Failure of “Safe Sex” Misnomer: One in Five Urban Gay Men Have HIV

Having lived in SF at the height of the AIDS catastrophe, and seen vividly and at first hand and very close up in volunteer activities the devastation HIV causes, this story shatters my heart. One in five gay and bisexual men living in American cities are infected with HIV, with an overall infection rate of 19%.  From the story in Reuters:

Nearly one in five gay and bisexual men in 21 major U.S. cities are infected with HIV, and nearly half of them do not know it, U.S. health officials said on Thursday. Young men, and especially young black men, are least likely to know if they are infected with HIV, according to a study by the U.S. Centers for Disease Control and Prevention. “We need to reinvigorate our response to preventing HIV among gay and bisexual men,” Dr. Jonathan Mermin, director of CDC’s Division of HIV/AIDS Prevention, said in a telephone interview. “We can’t allow HIV to continue its devastating toll among gay and bisexual men, and in particular, among young black men.”

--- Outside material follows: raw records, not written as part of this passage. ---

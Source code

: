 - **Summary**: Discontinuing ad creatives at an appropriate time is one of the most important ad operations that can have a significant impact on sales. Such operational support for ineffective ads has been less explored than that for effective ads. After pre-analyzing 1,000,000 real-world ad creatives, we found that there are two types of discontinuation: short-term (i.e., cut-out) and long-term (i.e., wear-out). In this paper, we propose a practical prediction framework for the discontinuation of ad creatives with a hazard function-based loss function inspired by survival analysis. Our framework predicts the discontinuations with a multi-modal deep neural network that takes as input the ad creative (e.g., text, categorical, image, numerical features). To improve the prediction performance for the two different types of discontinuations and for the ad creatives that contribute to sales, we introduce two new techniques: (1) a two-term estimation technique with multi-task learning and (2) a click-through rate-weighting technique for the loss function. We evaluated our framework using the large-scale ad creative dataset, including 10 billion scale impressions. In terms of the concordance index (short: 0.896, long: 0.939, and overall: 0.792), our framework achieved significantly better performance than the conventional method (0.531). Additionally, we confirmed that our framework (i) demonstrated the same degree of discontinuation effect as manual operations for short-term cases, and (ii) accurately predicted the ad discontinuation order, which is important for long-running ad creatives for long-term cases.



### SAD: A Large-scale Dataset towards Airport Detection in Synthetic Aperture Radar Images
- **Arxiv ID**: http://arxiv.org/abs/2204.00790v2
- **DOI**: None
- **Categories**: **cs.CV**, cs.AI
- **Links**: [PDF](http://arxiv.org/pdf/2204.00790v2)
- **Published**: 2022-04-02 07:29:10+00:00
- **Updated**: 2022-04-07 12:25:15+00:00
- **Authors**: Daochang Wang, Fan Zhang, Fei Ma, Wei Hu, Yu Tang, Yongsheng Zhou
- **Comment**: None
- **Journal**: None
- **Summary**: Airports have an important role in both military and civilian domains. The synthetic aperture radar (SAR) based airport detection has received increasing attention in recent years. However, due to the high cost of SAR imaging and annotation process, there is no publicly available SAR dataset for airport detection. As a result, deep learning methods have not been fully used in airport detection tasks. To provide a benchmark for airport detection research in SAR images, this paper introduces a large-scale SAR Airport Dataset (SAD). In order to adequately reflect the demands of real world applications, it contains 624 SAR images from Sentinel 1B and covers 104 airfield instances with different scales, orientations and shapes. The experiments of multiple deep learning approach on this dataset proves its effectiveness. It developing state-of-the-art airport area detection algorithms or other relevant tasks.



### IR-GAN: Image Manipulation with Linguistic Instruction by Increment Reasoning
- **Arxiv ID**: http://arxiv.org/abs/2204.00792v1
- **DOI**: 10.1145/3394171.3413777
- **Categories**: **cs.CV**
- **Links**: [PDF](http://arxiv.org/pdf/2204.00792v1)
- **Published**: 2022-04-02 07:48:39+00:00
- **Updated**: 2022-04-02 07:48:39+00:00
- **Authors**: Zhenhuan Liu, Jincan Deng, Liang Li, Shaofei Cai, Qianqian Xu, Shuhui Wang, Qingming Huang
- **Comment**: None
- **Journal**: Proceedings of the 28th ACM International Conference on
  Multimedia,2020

Researchers at the CDC studied 8,153 men who have sex with men in 21 U.S. cities. The men were taking part in the 2008 National HIV Behavioral Surveillance System, which looked at prevalence and awareness of the human immunodeficiency virus or HIV, the virus that causes AIDS. Overall, they found that 19 percent of gay men are infected

This is just awful.  It seems to me that this awful statistic proves the failure of the “safe sex” misnomer as a way of preventing infection.  (I’ve posted other entries pointing out that the rate of infection has remained stable over the course of the epidemic, about 40,000 new cases a year in the USA.)  The only truly safe sex is mutual monogamy with uninfected partners.  Using a condom is, hence, not “safe,” nor the newer moniker “safer,” sex. It isn’t even truly “protected” sex.  If we were totally candid, using condoms is, at best, “less safe sex,” in comparison with “unsafe” sex in which nothing is done to prevent infection.   Indeed, many people have become infected even though they used a condom.

But the safe sex meme stuck as a way to convince people to use condoms to reduce rates of infection.  But that approach–along with the thankful reality that HIV can be controlled for many years– may have also encouraged people not to alter their sexual practices.  In any event, it clearly hasn’t worked very well.   And if the drugs ever stop working, the consequences will be catastrophic.

Perhaps honesty–that sex with a condom is still risky, particularly while engaging certain sexual practices, would be more effective.  It would treat people as adults, and hopefully, could induce people to be more responsible and restrained in the risky behaviors.